Tampoco nos odia, ni busca acabar con nosotros, ni se defiende de nuestra barbarie.
No es, como pretenden algunos místicos, ni nuestra madre ni nuestra madrastra.
No es más que una roca que flota en el espacio, sujeta a una serie de dinámicas producto de su paulatino enfriamiento y de las fuerzas que los científicos tan bien conocen y que a mí apenas me saludan.
Va siendo hora de que acabemos con las ideas que nos consideran el fin para el que la vida evolucionó; no somos más que otro eslabón en la cadena, y no vivimos en comunión con la naturaleza, ni nos comunicamos con sus espíritus esenciales, ni atrapamos la energía cósmica en el hueco de nuestras manos.
Tampoco nos entendemos con los animalitos del campo, ni con los peces del mar, ni compartimos el vuelo con las aves. Si en ocasiones podemos nadar entre tiburones o los buitres no nos picotean, es por indiferencia, no por conexión de las almas.
Hay quien todavía ve en los conejos a Tambor, el compañero guasón de Bambi, y no carne para la paella o la plaga capaz de acabar con cosechas, o de transmitir enfermedades aún desconocidas.
Y no, los murciélagos no son los aliados de Batman.
Siempre he sostenido que vivir es defenderse. Y lo que demuestra el terremoto de Marruecos, como antes el tsunami de Tailandia y antes el terremoto de Haiti, y antes... es que sabemos defendernos de la Tierra hasta donde nos es posible, pero aún no hemos logrado salir con bien de nosotros mismos. Como en tantas ocasiones, han sido las viviendas de los humildes las que han enterrado a sus habitantes, y han sido las aldeas olvidadas las que han quedado a merced del desabastecimiento y las infecciones.
Mientras, las fotografías muestran el orgullo de los minaretes erguidos entre las ruinas, tal y como permanecen los palacios, las catedrales, las orgullosas torres en que habitan los poderosos.
En Japón y en California sufren tantos terremotos que no les importa hacer chistes sobre ellos. Por allí tienen dinero suficiente para excavar cimientos sólidos y erguir vigas flexibles y resistentes.
Aún no se han secado las lágrimas de los supervivientes cuando, de refilón, nos enteramos de que un ciclón ha arrasado Libia, dejando tras de sí miles de cadáveres y un país, otro, que se desintegra después de haber sufrido nuestro clásico abandono.
Un ciclón en el Mediterráneo… cada cual es muy dueño de sacar sus conclusiones, pero las erróneas lo seguirán siendo por más que vociferen.
Dejaremos atrás el terremoto de Marruecos (y las inundaciones en el desierto en el que Borges situó la ciudad de los inmortales) en pocos días, vayan ustedes a saber si por de un culpa de un incendio devastador o de una DANA loca.
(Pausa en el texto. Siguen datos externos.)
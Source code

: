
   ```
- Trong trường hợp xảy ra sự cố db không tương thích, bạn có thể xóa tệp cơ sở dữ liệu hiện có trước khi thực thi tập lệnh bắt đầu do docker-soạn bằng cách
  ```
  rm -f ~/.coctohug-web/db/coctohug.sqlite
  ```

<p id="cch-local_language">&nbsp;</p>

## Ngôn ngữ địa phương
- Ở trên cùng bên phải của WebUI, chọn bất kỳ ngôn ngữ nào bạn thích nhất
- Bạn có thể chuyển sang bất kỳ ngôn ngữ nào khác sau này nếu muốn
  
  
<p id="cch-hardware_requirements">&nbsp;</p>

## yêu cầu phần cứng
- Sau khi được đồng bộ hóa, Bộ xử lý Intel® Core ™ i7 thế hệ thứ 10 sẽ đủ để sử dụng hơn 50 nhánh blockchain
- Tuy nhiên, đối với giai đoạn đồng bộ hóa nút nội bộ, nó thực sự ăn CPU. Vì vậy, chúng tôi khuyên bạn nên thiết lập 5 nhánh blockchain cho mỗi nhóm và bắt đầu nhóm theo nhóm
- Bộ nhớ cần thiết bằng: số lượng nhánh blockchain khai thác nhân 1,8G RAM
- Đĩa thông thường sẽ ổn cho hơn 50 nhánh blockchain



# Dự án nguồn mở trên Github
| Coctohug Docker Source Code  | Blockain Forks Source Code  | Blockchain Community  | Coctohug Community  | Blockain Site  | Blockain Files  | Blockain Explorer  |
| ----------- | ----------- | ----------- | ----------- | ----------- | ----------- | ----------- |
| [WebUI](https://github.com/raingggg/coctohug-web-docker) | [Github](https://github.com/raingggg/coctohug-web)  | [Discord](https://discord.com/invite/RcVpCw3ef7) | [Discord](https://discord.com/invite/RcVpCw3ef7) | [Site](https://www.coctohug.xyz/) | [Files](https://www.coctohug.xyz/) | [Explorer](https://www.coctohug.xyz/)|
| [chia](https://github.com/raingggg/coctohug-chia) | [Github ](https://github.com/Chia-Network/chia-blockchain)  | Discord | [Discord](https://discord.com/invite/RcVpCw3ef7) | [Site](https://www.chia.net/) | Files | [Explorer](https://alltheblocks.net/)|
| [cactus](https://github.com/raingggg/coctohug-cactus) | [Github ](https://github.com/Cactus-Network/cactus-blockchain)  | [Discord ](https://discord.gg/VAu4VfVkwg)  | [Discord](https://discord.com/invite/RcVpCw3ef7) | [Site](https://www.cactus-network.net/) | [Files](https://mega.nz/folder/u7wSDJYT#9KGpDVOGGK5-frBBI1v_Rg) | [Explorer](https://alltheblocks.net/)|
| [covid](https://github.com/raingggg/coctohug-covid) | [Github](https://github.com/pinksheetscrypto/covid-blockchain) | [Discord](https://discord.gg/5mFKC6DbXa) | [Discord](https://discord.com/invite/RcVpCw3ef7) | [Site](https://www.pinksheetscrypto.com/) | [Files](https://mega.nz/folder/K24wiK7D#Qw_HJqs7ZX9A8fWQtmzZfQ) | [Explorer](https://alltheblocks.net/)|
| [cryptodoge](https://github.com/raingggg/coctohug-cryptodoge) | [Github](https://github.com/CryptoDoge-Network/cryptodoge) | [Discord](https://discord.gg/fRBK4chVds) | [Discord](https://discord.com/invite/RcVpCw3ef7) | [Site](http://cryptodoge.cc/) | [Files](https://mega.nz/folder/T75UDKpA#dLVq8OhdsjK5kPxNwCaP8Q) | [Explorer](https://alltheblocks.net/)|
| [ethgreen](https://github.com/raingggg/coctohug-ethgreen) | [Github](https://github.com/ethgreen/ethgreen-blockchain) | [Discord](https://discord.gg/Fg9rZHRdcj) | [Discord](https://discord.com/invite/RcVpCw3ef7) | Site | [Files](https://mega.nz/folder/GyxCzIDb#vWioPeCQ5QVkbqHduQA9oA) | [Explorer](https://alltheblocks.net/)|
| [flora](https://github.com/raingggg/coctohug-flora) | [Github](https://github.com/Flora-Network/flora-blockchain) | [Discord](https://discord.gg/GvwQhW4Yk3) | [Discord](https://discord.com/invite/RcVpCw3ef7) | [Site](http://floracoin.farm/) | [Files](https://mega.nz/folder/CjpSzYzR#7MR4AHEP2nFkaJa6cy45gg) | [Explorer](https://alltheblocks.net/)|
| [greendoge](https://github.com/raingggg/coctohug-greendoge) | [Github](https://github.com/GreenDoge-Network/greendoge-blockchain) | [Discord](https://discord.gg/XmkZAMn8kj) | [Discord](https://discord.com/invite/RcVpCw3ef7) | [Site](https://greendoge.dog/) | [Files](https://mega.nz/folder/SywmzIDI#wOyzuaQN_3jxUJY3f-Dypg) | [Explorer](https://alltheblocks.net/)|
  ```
Ya nos estábamos olvidando de tantos que fueron expulsados de sus países cuando tembló la tierra a causa de las cadenas de los tanques, de los fanáticos armados, de los acaparadores de mineral, de los racistas orgullosos (¿orgullosos de qué?).
En el español del siglo XV, el terremoto era llamado territemblo, preciosa palabra castellana que sintieron con toda su furia los judíos cuando los hirientes cascos de los caballos y las pavorosas salmodias de los curas los arrojaron al mar, a impregnar Europa de nuestra peor memoria, la del odio.
Hace cincuenta años, el lunes se cumplió la nefasta efemérides, el suelo se abrió bajo los pies de los chilenos, tragándose la vida de muchos, la esperanza de todos y el sol en las alamedas. Un seísmo con bigote, gafas oscuras y uniforme de opereta destrozó de un plumazo el futuro.
Me consuela que la buena gente de Chile, en equilibrio entre el océano y los Andes, supiera resistir.
Con respecto a nuestro prudente turista, presumo que el año que viene buscará destino en el norte.